- _DATASET RECORDS_

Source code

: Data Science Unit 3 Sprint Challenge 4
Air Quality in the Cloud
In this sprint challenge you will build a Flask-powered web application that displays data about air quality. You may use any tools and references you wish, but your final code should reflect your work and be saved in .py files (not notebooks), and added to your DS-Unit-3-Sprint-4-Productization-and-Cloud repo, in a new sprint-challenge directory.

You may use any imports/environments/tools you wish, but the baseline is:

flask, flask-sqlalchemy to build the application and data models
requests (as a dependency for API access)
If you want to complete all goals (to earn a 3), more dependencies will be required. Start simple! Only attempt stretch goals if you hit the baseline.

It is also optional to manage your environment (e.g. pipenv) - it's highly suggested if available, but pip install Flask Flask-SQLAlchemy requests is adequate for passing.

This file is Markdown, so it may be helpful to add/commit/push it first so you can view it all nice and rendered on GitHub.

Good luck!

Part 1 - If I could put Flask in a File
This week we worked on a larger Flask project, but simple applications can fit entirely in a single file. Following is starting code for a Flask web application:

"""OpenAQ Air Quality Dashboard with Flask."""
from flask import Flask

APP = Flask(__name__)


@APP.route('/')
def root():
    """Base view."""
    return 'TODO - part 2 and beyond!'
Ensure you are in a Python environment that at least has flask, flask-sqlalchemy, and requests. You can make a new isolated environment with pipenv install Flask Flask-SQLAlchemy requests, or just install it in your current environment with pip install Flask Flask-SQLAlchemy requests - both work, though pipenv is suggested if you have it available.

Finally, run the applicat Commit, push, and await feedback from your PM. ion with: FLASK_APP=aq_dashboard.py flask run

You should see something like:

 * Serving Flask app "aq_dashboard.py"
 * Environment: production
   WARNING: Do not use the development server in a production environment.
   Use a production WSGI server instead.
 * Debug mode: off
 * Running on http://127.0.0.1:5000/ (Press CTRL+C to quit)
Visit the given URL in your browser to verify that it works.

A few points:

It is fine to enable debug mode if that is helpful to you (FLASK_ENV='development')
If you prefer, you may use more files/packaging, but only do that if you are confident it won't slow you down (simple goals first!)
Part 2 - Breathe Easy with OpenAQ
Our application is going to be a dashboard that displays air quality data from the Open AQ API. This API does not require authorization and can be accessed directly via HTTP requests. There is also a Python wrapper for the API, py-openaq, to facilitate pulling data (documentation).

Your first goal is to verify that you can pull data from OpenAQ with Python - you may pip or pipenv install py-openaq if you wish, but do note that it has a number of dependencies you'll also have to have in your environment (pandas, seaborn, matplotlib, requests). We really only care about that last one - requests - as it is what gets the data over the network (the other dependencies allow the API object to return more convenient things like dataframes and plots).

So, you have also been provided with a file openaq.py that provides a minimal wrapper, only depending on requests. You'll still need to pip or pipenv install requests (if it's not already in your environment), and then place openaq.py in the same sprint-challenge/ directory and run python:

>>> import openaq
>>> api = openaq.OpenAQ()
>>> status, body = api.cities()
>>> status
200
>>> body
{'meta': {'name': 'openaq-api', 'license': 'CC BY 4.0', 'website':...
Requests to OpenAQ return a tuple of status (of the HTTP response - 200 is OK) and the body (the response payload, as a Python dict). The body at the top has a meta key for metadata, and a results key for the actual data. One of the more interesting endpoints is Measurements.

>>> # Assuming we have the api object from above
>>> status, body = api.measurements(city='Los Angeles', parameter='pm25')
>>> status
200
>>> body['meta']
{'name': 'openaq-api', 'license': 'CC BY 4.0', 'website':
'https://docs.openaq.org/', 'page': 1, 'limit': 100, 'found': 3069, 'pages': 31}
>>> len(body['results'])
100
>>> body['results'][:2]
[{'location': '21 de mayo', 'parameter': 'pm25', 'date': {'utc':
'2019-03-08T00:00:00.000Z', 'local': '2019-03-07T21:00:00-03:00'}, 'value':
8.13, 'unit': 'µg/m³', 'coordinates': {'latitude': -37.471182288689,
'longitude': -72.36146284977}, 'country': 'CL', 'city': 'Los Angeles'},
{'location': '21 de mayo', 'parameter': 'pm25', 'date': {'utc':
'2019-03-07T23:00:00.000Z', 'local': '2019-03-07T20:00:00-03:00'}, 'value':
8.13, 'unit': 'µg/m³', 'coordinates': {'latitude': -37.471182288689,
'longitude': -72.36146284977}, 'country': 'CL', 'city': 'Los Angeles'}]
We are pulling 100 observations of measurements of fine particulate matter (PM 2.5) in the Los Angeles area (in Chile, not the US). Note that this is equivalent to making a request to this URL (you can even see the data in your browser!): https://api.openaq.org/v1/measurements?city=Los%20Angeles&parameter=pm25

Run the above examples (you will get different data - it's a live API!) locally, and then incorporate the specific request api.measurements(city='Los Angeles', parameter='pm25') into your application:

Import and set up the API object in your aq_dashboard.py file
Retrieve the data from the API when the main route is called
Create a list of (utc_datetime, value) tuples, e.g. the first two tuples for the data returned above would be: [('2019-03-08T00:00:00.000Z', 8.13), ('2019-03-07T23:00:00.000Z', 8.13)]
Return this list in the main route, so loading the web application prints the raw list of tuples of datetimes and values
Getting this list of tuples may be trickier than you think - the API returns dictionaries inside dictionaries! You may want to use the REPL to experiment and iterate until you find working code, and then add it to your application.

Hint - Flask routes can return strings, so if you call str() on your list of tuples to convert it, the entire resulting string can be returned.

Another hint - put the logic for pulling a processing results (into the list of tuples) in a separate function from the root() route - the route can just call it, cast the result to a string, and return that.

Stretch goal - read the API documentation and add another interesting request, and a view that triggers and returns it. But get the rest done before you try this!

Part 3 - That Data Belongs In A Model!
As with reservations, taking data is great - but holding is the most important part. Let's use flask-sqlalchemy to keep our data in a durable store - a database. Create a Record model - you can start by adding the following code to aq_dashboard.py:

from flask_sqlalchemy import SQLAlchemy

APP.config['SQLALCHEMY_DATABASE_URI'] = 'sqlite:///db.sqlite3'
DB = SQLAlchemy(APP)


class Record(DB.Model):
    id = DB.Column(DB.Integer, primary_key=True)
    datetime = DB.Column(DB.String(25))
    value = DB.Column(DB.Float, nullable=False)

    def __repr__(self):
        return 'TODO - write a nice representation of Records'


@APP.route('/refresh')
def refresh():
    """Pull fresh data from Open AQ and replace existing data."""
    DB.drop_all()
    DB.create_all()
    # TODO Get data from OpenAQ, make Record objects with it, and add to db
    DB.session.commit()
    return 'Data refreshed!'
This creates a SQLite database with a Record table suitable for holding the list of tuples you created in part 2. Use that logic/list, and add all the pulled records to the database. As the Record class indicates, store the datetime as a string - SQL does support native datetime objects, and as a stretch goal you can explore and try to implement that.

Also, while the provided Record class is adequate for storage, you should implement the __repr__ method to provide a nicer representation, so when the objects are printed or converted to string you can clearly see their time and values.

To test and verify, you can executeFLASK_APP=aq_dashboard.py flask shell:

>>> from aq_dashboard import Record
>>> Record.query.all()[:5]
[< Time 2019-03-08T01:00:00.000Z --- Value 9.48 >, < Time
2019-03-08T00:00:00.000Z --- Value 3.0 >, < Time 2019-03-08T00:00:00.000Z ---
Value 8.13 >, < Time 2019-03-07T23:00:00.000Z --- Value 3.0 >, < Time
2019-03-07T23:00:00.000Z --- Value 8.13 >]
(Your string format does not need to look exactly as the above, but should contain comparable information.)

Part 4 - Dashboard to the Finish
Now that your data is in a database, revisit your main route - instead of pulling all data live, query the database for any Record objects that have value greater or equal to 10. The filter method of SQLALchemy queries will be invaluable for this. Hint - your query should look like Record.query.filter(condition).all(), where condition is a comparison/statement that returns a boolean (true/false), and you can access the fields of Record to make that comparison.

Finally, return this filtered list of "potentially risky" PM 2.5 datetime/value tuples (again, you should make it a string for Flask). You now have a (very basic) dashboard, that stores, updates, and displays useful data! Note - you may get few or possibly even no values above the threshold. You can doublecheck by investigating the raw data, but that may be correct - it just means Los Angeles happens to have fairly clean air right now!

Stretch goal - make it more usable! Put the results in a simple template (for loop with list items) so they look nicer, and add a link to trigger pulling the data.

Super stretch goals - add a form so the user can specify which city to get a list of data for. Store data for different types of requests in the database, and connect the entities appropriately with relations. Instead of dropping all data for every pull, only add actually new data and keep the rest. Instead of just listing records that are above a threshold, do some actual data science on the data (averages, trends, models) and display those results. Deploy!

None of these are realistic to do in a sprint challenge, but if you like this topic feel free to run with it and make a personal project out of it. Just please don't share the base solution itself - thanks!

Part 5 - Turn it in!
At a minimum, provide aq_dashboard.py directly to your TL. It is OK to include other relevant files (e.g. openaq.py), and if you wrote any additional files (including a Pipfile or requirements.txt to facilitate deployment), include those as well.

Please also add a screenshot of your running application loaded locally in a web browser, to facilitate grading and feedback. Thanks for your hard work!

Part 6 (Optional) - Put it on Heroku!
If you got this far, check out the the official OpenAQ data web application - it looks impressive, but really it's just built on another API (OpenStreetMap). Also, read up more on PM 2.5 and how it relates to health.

- _WORK ORDER_
Please copy only the lines between the first line of the entries and the line with "In this sprint", keeping those two end lines as well, exactly as written.

- _TASK SOLUTION_
Source code

: Data Science Unit 3 Sprint Challenge 4
Air Quality in the Cloud
In this sprint challenge you will build a Flask-powered web application that displays data about air quality. You may use any tools and references you wish, but your final code should reflect your work and be saved in .py files (not notebooks), and added to your DS-Unit-3-Sprint-4-Productization-and-Cloud repo, in a new sprint-challenge directory.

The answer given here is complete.